### Work instructions
Your job is to return every line in the data holding the string "stepId".

### Source material
────────────────────
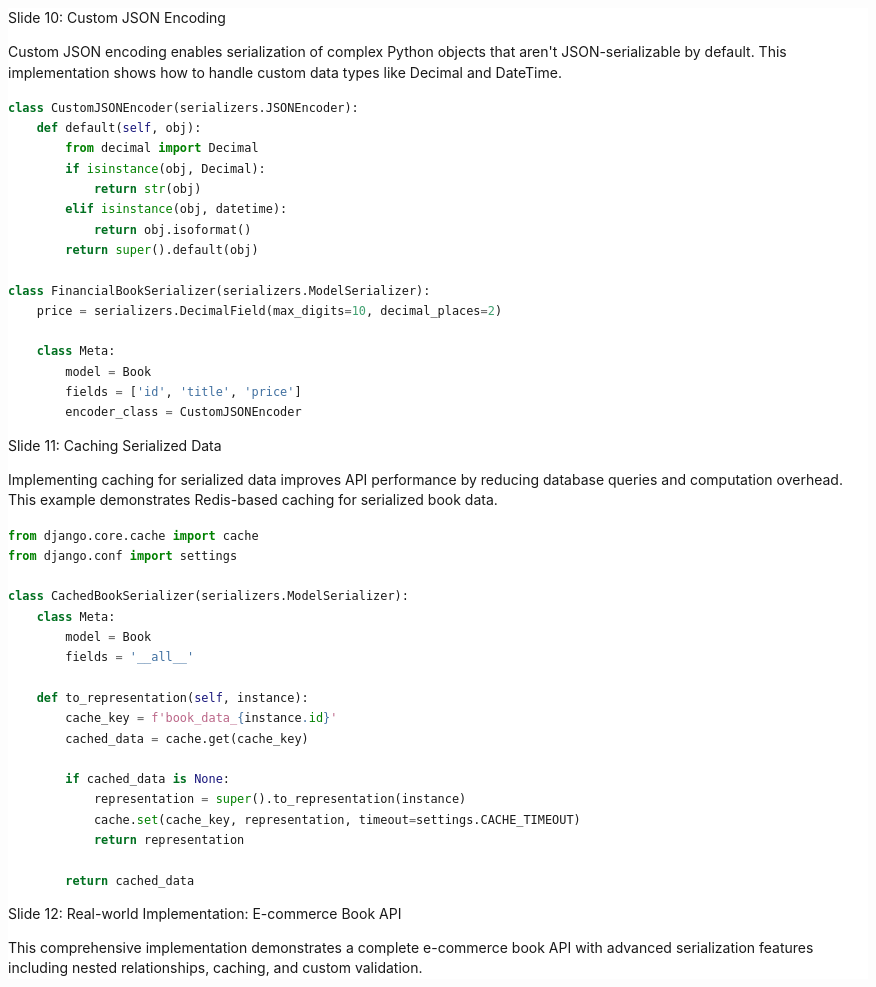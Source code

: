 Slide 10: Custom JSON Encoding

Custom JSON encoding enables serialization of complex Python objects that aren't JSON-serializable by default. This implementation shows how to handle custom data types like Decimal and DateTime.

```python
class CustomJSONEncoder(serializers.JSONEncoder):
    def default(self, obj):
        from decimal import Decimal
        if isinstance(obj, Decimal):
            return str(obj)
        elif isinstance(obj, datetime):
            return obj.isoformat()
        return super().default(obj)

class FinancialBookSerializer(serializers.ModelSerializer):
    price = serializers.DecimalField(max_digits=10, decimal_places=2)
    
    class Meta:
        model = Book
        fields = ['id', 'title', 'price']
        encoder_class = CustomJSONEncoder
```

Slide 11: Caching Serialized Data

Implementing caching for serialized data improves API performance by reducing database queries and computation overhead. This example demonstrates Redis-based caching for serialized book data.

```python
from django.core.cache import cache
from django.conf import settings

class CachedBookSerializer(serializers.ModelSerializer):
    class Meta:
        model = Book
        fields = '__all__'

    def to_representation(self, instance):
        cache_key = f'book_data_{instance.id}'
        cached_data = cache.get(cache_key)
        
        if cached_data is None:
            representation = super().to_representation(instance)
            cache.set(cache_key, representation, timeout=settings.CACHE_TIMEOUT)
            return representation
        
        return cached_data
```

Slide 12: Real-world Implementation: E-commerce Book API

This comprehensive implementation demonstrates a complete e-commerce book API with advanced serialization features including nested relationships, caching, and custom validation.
────────────────────
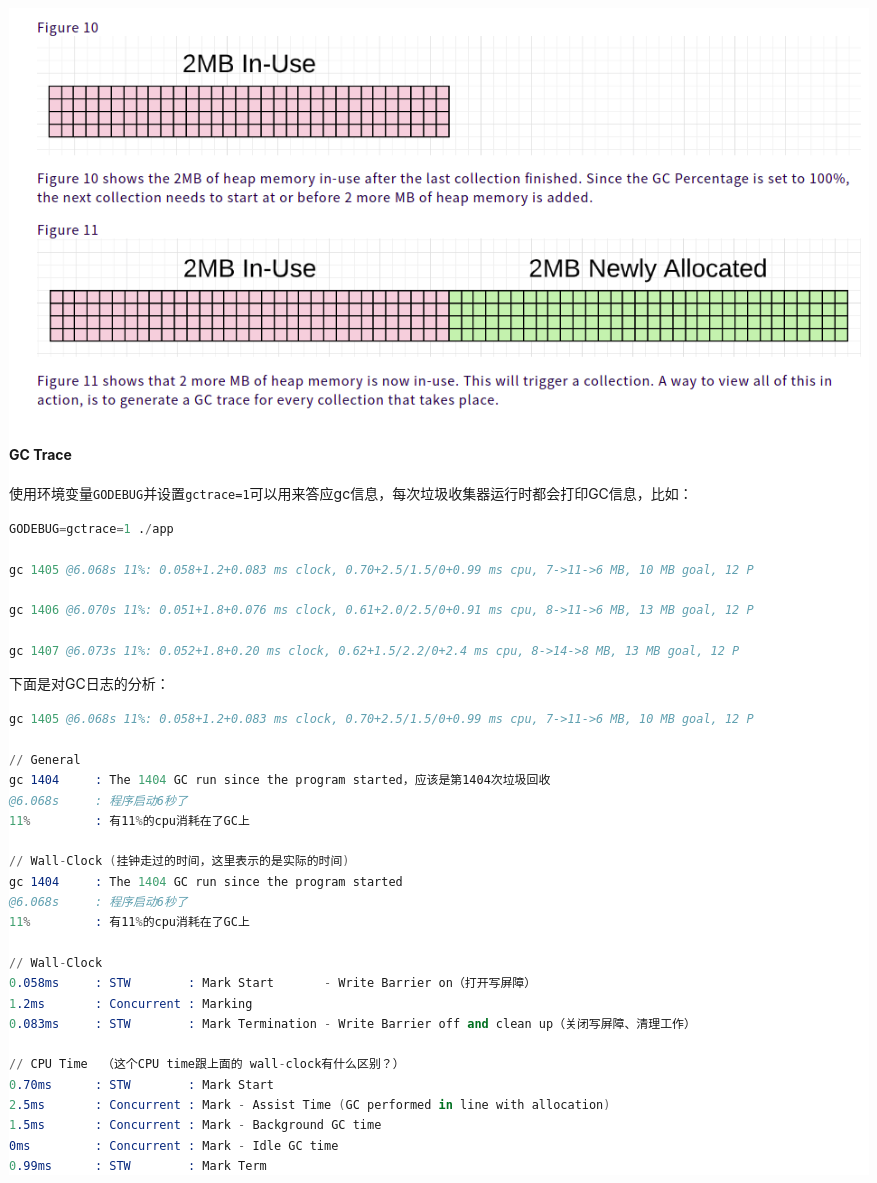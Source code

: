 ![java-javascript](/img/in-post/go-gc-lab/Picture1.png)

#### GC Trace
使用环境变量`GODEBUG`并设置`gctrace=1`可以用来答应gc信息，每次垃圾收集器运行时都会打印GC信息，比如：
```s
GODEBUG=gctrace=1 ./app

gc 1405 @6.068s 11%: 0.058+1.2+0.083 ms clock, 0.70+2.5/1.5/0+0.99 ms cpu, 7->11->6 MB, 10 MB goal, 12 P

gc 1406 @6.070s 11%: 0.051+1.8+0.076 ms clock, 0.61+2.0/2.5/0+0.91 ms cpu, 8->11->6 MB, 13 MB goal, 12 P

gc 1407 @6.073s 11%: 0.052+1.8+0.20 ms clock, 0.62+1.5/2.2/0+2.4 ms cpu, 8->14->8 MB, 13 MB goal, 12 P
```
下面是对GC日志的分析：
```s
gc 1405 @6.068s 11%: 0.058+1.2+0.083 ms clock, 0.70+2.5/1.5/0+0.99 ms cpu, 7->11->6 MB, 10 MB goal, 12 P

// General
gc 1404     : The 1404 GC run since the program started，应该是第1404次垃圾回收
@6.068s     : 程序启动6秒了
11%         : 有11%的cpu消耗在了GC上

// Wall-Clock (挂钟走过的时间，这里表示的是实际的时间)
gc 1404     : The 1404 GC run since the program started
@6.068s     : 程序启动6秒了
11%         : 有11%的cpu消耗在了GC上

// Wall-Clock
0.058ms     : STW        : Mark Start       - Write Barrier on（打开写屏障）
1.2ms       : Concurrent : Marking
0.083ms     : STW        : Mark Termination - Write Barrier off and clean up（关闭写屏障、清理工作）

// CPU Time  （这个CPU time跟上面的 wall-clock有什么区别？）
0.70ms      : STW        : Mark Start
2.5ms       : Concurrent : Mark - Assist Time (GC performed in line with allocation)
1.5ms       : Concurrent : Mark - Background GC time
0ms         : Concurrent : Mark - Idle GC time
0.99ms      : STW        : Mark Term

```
────────────────────
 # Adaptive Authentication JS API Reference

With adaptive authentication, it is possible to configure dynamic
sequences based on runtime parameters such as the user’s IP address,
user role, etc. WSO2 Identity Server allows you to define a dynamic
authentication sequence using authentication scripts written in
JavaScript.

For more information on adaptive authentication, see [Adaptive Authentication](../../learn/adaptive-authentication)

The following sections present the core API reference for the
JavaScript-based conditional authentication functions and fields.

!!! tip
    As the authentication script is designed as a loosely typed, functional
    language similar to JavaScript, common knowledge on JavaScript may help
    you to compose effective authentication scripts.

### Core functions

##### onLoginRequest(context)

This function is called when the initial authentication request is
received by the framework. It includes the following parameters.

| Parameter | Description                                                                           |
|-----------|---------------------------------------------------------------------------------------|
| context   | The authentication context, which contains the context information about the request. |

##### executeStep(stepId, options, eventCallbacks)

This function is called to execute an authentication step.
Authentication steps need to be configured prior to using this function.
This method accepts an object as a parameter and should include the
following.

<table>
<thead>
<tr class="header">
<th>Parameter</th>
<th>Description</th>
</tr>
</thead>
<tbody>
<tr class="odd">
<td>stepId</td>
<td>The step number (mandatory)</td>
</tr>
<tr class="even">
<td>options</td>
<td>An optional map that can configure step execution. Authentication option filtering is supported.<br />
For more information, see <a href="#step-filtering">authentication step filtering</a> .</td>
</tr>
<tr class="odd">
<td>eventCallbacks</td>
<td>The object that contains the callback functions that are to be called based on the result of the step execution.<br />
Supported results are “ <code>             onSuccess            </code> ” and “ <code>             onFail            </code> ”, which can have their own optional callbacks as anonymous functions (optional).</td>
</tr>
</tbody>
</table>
────────────────────
### Answer to the exercise
##### executeStep(stepId, options, eventCallbacks)
<td>stepId</td>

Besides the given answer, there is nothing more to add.